▶ [INSTRUCTIONS TO FOLLOW] Lines of the data that contain the word "Better" are the ones to copy.

(Source texts of formatted documents)
╭──
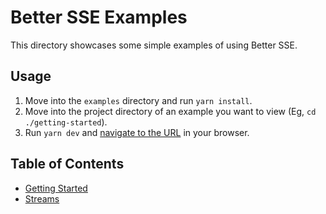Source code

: # Better SSE Examples

This directory showcases some simple examples of using Better SSE.

## Usage

1. Move into the `examples` directory and run `yarn install`.
2. Move into the project directory of an example you want to view (Eg, `cd ./getting-started`).
3. Run `yarn dev` and [navigate to the URL](http://localhost:8080) in your browser.

## Table of Contents

* [Getting Started](./getting-started)
* [Streams](./streams)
╰──
▶ [THE ANSWER]
: # Better SSE Examples
This directory showcases some simple examples of using Better SSE.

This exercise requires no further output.